Verizon probably had the most thunder as it announced the first 5G network availability in the US. According to Hans Vestberg, CEO of Verizon, 5G will change everything. 5G will bring eight new “currencies,” including: increasing speeds to 10 Gbps; reducing latency to 5 milliseconds end to end; improving reliability to 99.999 percent; reducing energy consumption; supporting mobile connections up to 500 kilometers per hour; and allowing device densities up to 1 million devices per kilometer.

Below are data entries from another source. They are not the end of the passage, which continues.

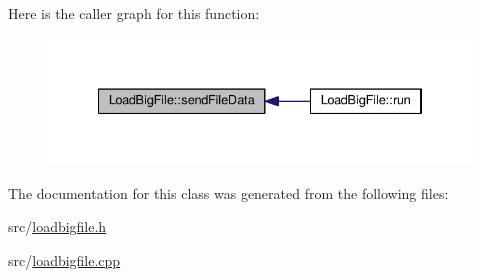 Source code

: Here is the caller graph for this function\+:\nopagebreak
\begin{figure}[H]
\begin{center}
\leavevmode
\includegraphics[width=334pt]{classLoadBigFile_ad0c00cd9faeeb4e03a94f530152c69d9_icgraph}
\end{center}
\end{figure}




The documentation for this class was generated from the following files\+:\begin{DoxyCompactItemize}
\item 
src/\hyperlink{loadbigfile_8h}{loadbigfile.\+h}\item 
src/\hyperlink{loadbigfile_8cpp}{loadbigfile.\+cpp}\end{DoxyCompactItemize}
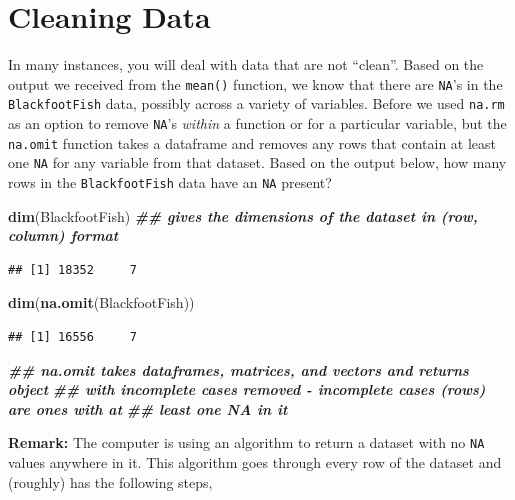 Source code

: \documentclass[
  10pt,
  letterpaper,
  twoside,
  openright]{book}
\newenvironment{Shaded}{\begin{snugshade}}{\end{snugshade}}
\newcommand{\DocumentationTok}[1]{\textcolor[rgb]{0.56,0.35,0.01}{\textbf{\textit{#1}}}}
\newcommand{\FunctionTok}[1]{\textcolor[rgb]{0.13,0.29,0.53}{\textbf{#1}}}
\newcommand{\NormalTok}[1]{#1}
\begin{document}
\hypertarget{cleaning-data}{%
\section{Cleaning Data}\label{cleaning-data}}

In many instances, you will deal with data that are not ``clean''. Based
on the output we received from the \texttt{mean()} function, we know
that there are \texttt{NA}'s in the \texttt{BlackfootFish} data,
possibly across a variety of variables. Before we used \texttt{na.rm} as
an option to remove \texttt{NA}'s \emph{within} a function or for a
particular variable, but the \texttt{na.omit} function takes a dataframe
and removes any rows that contain at least one \texttt{NA} for any
variable from that dataset. Based on the output below, how many rows in
the \texttt{BlackfootFish} data have an \texttt{NA} present?

\begin{Shaded}
\begin{Highlighting}[]
\FunctionTok{dim}\NormalTok{(BlackfootFish) }\DocumentationTok{\#\# gives the dimensions of the dataset in (row, column) format  }
\end{Highlighting}
\end{Shaded}

\begin{verbatim}
## [1] 18352     7
\end{verbatim}

\begin{Shaded}
\begin{Highlighting}[]
\FunctionTok{dim}\NormalTok{(}\FunctionTok{na.omit}\NormalTok{(BlackfootFish)) }
\end{Highlighting}
\end{Shaded}

\begin{verbatim}
## [1] 16556     7
\end{verbatim}

\begin{Shaded}
\begin{Highlighting}[]
\DocumentationTok{\#\# na.omit takes dataframes, matrices, and vectors and returns object }
\DocumentationTok{\#\# with incomplete cases removed {-} incomplete cases (rows) are ones with at }
\DocumentationTok{\#\# least one NA in it}
\end{Highlighting}
\end{Shaded}

\textbf{Remark:} The computer is using an algorithm to return a dataset
with no \texttt{NA} values anywhere in it. This algorithm goes through
every row of the dataset and (roughly) has the following steps,
\end{document}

All of this will certainly change the face of mobile computing, but current estimates don’t expect widespread 4G replacements in the US until 2020. So the big news at CES is that while 5G will change everything, for now it’s just a potential.

Related Article: What Is 5G and How Will it Work?

Making Sense of It All

The bottom line for businesses? Come to CES and enjoy all the tech, but cut through the haze and spend some time with the vendors who are pioneering the future by applying the tech of today to improve businesses and society for tomorrow.